TASK BRIEF - Within these entries, which lines include the string "documentation"? Copy each one.

=== DATA SHOWN ===

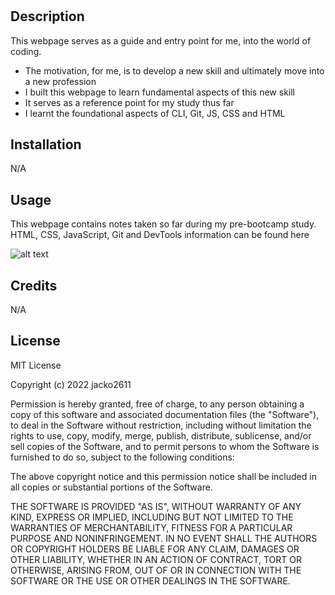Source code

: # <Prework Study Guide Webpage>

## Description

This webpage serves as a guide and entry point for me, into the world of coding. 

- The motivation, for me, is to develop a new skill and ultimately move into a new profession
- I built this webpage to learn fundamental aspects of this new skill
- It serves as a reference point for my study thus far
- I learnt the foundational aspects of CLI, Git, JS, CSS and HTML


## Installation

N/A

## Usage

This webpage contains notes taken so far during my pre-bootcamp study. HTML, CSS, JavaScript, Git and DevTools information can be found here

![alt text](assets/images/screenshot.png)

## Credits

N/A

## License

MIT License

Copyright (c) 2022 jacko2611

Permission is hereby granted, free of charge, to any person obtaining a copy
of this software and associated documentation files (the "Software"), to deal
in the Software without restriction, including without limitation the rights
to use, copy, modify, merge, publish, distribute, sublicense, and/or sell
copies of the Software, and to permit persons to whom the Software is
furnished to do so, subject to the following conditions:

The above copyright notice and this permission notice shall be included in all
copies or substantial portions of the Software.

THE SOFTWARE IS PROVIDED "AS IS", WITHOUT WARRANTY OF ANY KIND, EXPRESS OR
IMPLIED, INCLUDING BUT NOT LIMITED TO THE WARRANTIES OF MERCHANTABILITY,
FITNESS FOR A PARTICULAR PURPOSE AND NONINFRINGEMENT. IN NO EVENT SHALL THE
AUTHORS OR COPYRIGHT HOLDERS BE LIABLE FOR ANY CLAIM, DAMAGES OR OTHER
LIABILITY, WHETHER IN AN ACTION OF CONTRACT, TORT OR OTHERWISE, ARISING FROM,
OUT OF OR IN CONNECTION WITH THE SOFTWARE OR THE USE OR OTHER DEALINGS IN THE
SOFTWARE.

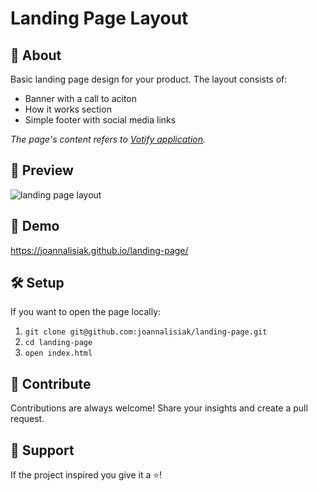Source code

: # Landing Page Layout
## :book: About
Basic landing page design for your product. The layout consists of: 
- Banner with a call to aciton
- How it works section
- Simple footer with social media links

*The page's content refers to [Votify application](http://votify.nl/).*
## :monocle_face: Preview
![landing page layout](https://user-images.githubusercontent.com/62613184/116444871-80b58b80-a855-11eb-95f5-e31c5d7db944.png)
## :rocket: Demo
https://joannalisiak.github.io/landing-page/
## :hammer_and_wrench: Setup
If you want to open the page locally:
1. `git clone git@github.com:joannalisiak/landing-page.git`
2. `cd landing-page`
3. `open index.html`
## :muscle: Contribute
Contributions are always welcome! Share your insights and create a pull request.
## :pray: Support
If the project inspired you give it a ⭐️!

===
=== DATA SHOWN ===

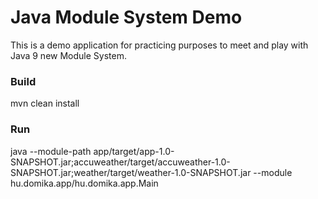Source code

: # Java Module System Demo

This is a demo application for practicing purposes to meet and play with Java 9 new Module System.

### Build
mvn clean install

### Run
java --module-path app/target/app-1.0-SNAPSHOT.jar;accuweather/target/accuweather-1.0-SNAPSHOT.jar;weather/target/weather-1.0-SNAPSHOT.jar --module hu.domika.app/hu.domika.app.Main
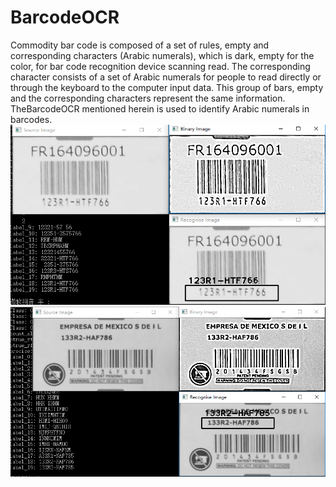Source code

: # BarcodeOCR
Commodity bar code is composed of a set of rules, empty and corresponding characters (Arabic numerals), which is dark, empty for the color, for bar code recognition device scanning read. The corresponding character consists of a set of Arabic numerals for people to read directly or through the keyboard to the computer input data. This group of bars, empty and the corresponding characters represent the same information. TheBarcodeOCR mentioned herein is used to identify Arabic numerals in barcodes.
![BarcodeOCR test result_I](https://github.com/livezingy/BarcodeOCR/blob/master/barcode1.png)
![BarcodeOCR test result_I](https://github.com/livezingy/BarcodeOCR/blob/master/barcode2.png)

===
=== DATA SHOWN ===

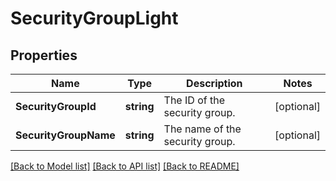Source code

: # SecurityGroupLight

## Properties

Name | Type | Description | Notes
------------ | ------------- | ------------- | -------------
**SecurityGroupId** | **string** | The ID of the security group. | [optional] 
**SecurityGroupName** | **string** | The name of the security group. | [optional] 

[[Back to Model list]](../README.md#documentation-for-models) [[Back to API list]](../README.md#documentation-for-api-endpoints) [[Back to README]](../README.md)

===

YOUR RESPONSE -
of this software and associated documentation files (the "Software"), to deal
[[Back to Model list]](../README.md#documentation-for-models) [[Back to API list]](../README.md#documentation-for-api-endpoints) [[Back to README]](../README.md)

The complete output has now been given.